Hit your local craft store for wooden letter cutouts or make your own from heavy tag board or cardboard. Display the letter of the week on the fridge and have your little one collect objects, draw pictures, and cut out words that begin with the weekly letter. Glue items on the letter at week’s end for a fun display that can eventually cover the whole alphabet and decorate playroom or bedroom walls. A shortened version could be to do the letters of your child’s name.

Alphabet Book

Print off letters to create an alphabet book. Kids can draw, print words, or cut out pictures of items that start with each letter to decorate the pages. You can visit Chubbie Cubbie for free printable letters.
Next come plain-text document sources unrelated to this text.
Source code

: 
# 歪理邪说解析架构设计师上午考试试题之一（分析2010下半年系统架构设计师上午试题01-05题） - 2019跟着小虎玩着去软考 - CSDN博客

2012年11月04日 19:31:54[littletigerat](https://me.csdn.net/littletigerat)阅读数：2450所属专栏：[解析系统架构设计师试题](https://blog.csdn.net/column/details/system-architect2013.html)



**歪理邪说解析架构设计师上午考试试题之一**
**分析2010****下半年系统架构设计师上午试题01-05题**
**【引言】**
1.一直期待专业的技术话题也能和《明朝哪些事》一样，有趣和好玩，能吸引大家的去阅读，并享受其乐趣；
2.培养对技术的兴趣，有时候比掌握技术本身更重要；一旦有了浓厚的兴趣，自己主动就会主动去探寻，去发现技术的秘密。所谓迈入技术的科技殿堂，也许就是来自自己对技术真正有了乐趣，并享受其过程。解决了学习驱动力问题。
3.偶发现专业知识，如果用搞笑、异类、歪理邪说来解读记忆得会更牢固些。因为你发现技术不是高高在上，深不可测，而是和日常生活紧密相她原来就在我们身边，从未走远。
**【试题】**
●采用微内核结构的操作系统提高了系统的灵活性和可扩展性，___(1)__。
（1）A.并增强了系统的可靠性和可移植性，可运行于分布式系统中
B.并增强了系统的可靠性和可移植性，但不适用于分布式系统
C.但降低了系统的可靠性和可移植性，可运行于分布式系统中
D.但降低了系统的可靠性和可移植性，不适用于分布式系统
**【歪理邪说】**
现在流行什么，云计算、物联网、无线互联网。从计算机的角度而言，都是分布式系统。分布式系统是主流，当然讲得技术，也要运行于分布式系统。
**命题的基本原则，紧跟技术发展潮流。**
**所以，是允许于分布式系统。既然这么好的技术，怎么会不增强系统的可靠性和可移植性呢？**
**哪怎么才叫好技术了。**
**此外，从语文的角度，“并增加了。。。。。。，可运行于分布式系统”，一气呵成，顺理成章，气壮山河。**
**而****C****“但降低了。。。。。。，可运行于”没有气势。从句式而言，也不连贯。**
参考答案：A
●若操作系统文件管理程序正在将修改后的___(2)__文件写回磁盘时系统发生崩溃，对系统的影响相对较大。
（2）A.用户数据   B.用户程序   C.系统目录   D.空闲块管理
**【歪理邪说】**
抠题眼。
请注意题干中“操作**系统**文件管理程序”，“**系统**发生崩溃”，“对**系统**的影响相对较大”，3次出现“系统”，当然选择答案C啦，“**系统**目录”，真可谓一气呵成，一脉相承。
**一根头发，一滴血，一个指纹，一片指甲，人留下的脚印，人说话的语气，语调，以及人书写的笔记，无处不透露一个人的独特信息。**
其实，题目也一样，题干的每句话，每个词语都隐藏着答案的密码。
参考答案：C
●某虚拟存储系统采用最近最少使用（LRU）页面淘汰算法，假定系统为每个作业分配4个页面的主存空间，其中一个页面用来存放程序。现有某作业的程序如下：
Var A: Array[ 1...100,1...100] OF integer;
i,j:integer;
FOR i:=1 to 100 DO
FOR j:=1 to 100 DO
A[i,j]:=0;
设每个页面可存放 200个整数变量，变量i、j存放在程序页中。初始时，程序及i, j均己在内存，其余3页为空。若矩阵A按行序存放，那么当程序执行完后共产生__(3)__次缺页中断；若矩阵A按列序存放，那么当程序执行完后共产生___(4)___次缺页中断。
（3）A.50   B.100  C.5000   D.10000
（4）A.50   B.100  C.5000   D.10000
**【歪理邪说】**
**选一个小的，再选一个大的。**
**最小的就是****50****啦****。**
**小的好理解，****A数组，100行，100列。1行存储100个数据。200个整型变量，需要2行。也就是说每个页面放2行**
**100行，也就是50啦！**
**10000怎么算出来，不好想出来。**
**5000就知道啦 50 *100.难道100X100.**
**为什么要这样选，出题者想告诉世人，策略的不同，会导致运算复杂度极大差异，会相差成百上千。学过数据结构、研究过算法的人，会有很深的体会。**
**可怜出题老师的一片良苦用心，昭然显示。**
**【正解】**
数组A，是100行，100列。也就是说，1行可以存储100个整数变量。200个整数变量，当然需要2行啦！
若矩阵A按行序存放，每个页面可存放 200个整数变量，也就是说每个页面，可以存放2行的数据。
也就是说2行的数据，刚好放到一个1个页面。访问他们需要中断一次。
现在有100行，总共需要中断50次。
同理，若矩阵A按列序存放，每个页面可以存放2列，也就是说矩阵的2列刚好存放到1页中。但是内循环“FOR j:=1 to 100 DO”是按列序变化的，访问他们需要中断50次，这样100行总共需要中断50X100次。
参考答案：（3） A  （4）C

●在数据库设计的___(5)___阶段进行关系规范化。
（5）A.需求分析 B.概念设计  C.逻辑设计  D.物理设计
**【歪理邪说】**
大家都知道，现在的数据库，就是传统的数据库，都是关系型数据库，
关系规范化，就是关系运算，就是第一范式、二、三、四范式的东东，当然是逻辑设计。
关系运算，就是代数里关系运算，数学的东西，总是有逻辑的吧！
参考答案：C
A shortened version of this activity could be a name book.

Picture Retelling

After reading a story, have kids create a picture of a favorite character or scene. This also becomes a great conversation piece as your child retells the story or details whenever the image is admired.

Math

Macaroni Patterns

What mom or dad doesn’t want to proudly don a macaroni necklace? With a variety of shapes, colors, and sizes, children can make simple or elaborate patterns and designs on yarn or twine. This is a great opportunity to talk about patterns and design.

Holiday Symmetry

How convenient that so many holiday symbols are symmetrical! As you fold construction paper to use those fine motor skills and cut out hearts, clovers, pumpkins, and Christmas trees, talk about the symmetry of these items. Add some sparkle and personal flair for great holiday décor.

Number Poster or Book

Printable numbers can be just as crafty as letters. Create a book, poster, or Number of the Week with the numbers 1-9. Let children glue on a representative number of objects (e.g., leftover macaroni, pompoms, and buttons) or draw the correct amount of their own shape/symbol choice for each number.

Science

Chromatography Butterflies

Love this exploration of water and color from Buggy and Buddy! Take coffee filter and markers and just add water for this fun experiment that can transform into adorable butterflies.

Constellation Crafts

Finding the shapes in the stars is exciting all on its own, and Artsy Momma has a great way to capture the moment indoors. There are lots of interstellar ideas here, but I’m excited about trying the glow in the dark star and glitter glue combination to recreate constellations.

Sound Wave Phones

The days of phones with cords may be long gone for our kids, but the fun of old-fashioned string phones is still a great educational activity. We Made That has a quick and easy how-to explanation for this age old experiment. Let the kids get crafty by personalizing their side of the line with color and bling.

Social

Studies

Neighborhood Map

Help your child make a simple map of the neighborhood. This could consist of the houses on your street or a short map to a neighborhood landmark or park. They can do detailed designs of homes and buildings with construction paper or just basic drawings of key landmarks. A great introduction to maps and a good resource for helping kids learn about their immediate community.

Cultural Rainsticks

Making their own musical instruments is sure to be a hit! Education.com has a simple and inexpensive design for rainsticks that will be music to your ears. Crafts from other cultures are great way to kick off discussions about diversity.

Flag Painting

Melissa and Doug share tips for helping your little ones create flag paintings. Kids study the flag and learn the background information for its design. A great extension activity would be researching flags for states and/or other countries.



With a few materials and a lot of fun, crafts are a great way to spark cognitive development. Kids will cut, color, and create wonderful keepsakes while also reaping all the unseen educational benefits. Opening our eyes to crafty learning will have us viewing refrigerator displays with a whole new appreciation!